So Mutualism means everyone can borrow money without interest and use that to produce something. A law dictates how much said product is worth and then it can be sold to anyone. There is no such thing as a state and you only have small producers, no big companies. But people can form groups based on similar beliefs.
First, there would be no global trade in this system. The fact that the prices don't change makes it nearly impossible. They wouldn't import products, because they will have different prices for, let's say wood, than the price other countries would export wood at. That means the country has fewer products. Inability to import something would be bad for most countries because there would be a lack of resources.

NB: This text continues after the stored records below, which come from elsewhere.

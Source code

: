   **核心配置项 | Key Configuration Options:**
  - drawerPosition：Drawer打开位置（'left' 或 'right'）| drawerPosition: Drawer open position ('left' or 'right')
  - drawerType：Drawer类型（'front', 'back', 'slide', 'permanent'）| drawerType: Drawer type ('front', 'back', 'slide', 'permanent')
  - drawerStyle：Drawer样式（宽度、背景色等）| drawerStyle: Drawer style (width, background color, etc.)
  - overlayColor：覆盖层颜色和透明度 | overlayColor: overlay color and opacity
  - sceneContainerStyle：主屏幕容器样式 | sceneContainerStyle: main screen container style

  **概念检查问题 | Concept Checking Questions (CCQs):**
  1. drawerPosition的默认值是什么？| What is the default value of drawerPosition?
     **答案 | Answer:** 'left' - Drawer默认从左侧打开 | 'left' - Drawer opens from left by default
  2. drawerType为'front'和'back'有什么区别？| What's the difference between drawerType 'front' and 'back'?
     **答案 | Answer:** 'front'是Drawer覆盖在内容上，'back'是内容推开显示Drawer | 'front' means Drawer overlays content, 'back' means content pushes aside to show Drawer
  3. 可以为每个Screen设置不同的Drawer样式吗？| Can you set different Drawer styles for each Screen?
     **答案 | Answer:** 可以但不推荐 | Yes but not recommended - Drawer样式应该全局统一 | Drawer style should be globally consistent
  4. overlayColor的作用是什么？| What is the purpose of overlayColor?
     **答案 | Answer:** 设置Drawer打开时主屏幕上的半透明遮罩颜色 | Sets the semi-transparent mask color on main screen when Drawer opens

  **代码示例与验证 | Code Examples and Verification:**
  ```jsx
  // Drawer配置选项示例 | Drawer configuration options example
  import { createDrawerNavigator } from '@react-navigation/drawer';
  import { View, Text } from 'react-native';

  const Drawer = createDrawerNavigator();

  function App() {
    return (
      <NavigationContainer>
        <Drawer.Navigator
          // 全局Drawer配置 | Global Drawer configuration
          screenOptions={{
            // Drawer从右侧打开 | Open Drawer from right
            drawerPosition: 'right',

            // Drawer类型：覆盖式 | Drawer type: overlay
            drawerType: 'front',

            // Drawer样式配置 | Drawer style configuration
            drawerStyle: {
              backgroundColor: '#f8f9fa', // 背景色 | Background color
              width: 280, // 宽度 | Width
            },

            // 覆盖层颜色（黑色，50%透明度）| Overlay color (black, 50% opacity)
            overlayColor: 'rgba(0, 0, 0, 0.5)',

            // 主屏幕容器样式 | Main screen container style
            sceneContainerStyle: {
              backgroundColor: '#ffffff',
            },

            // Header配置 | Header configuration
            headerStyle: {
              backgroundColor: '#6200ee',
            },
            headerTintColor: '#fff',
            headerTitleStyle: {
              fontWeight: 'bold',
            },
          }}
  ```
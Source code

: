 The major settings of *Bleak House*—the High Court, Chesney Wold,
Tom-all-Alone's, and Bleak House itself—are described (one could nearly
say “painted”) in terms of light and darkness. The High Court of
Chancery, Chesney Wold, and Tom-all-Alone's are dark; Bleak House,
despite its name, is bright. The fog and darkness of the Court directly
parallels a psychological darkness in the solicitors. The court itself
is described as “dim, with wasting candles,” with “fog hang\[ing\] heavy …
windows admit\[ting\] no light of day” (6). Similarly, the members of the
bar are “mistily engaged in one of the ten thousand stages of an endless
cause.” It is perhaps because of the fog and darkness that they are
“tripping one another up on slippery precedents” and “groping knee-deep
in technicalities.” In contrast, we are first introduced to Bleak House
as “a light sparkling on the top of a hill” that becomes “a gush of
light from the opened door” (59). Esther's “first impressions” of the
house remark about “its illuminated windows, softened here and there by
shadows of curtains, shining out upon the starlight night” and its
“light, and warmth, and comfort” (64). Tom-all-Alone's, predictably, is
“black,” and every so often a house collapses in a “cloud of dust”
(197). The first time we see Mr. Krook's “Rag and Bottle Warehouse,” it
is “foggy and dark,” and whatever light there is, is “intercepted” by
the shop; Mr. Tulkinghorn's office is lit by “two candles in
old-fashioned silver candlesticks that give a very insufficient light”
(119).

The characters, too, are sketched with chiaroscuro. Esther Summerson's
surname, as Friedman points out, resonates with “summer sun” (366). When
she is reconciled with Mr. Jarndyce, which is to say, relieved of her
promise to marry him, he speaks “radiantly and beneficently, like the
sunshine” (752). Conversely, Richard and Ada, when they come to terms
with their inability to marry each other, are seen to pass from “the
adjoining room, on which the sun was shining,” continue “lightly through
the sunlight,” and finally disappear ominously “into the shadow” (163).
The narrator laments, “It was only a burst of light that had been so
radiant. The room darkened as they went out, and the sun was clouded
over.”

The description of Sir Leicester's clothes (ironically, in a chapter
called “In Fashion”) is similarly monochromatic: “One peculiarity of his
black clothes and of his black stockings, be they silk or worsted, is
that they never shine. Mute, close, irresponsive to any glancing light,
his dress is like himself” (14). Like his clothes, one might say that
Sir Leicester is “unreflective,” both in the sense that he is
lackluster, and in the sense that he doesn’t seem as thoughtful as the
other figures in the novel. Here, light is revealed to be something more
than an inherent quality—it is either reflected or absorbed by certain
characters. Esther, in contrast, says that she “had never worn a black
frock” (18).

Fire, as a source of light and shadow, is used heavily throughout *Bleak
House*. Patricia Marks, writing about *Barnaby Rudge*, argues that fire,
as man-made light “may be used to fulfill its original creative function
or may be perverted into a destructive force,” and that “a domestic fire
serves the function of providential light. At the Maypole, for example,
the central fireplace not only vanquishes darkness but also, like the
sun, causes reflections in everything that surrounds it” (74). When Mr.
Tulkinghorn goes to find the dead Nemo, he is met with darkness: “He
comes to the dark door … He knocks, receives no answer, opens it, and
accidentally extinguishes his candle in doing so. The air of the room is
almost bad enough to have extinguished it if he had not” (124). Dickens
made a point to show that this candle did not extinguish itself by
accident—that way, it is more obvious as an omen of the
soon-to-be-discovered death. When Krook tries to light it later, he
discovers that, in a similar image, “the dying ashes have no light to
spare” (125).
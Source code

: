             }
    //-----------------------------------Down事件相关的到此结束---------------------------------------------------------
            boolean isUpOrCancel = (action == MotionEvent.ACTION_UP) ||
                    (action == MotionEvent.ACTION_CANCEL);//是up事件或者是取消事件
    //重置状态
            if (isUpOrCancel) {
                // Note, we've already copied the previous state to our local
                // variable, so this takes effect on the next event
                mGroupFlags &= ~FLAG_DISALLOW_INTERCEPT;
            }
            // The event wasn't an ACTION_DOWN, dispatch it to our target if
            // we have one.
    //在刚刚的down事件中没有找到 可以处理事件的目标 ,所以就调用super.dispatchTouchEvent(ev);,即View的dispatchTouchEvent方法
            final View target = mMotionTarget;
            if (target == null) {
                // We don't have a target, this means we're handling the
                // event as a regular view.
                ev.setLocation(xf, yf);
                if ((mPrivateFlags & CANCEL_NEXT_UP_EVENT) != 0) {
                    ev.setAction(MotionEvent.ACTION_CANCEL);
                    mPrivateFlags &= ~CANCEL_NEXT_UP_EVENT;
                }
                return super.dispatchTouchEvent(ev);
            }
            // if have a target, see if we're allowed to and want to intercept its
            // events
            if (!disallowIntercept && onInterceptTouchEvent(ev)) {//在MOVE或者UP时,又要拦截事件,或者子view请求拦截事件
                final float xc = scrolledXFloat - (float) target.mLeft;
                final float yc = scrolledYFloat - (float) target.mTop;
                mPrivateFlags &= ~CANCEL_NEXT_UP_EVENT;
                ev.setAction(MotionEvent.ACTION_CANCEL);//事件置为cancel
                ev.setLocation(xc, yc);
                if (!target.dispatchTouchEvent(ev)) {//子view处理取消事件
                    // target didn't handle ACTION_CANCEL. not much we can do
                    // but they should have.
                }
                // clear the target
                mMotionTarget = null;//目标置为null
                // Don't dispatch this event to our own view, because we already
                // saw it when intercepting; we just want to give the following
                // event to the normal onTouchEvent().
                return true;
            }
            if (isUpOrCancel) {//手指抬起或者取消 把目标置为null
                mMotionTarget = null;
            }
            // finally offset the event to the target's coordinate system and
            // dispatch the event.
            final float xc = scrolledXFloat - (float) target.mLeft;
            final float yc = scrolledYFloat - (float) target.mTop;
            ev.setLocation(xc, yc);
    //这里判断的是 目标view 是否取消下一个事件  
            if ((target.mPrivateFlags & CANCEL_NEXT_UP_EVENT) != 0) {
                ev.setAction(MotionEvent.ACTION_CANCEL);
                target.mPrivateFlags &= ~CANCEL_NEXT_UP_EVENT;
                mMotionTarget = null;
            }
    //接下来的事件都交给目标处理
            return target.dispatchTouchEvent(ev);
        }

Second, how is trade inside the country supposed to work? Say a woman wants to sew 3 blankets. The price for one blanket is 5 dollars. She needs to buy 15 balls of wool. One ball is 3 dollars. That means she has to spend 45 dollars but if she sells the blanket she'll only get 15 dollars back. And if you adjust the law to so that she wont loose money another scenario won't work anymore. It's impossible to calculate a fixed price for everything.
Third where to the banks how lend the people money take it from, if they don't take interest. Do they just print the money they need? That would lead to inflation.
Last but not least. Are there no laws other than the price law? Then who protects the weak? Who keeps these "groups" from blackmailing smaller businesses? Or just plain from forming their own state?
No, really with the others I at leas understood how they were supposed to function but this one?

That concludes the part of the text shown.